Segment Open

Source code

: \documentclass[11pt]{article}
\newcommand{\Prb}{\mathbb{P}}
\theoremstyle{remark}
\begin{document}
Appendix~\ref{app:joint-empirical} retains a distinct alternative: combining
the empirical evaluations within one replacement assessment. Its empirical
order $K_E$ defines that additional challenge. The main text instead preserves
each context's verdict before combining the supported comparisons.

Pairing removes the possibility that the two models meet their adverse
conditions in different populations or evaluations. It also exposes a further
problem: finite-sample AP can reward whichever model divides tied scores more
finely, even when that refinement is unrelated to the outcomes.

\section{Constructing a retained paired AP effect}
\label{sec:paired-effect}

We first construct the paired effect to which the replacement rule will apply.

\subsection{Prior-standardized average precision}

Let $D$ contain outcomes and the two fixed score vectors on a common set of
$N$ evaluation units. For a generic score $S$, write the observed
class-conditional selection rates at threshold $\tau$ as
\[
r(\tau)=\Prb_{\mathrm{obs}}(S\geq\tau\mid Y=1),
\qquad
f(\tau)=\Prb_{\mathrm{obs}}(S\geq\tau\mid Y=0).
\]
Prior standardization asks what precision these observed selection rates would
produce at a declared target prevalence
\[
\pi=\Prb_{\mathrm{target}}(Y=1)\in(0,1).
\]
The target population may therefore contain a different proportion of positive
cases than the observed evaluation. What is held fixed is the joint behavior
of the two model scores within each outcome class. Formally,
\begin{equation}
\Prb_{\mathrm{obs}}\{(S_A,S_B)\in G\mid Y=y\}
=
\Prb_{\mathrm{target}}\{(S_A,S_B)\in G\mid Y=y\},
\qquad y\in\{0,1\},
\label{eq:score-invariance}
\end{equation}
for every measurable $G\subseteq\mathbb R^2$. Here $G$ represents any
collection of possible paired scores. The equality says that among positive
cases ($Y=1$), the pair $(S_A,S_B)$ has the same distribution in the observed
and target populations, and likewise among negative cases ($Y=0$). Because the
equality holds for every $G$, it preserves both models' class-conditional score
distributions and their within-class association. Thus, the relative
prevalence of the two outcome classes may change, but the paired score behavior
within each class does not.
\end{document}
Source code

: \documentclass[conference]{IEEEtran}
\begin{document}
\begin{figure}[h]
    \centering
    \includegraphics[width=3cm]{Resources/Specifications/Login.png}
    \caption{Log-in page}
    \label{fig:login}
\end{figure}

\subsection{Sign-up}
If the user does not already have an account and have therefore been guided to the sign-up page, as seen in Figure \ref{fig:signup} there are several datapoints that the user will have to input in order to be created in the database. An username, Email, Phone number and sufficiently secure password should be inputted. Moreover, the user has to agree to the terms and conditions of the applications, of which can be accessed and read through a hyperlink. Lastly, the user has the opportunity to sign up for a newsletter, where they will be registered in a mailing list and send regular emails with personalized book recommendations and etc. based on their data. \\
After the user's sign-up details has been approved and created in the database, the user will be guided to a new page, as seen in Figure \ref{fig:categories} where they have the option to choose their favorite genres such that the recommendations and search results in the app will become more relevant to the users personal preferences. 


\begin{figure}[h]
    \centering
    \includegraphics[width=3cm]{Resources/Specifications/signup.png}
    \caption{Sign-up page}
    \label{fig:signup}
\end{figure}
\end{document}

Segment Closed

■ **What the task asks**
In the listing above, show every line with the word "evaluations".

■ **Exercise output**
the empirical evaluations within one replacement assessment. Its empirical
conditions in different populations or evaluations. It also exposes a further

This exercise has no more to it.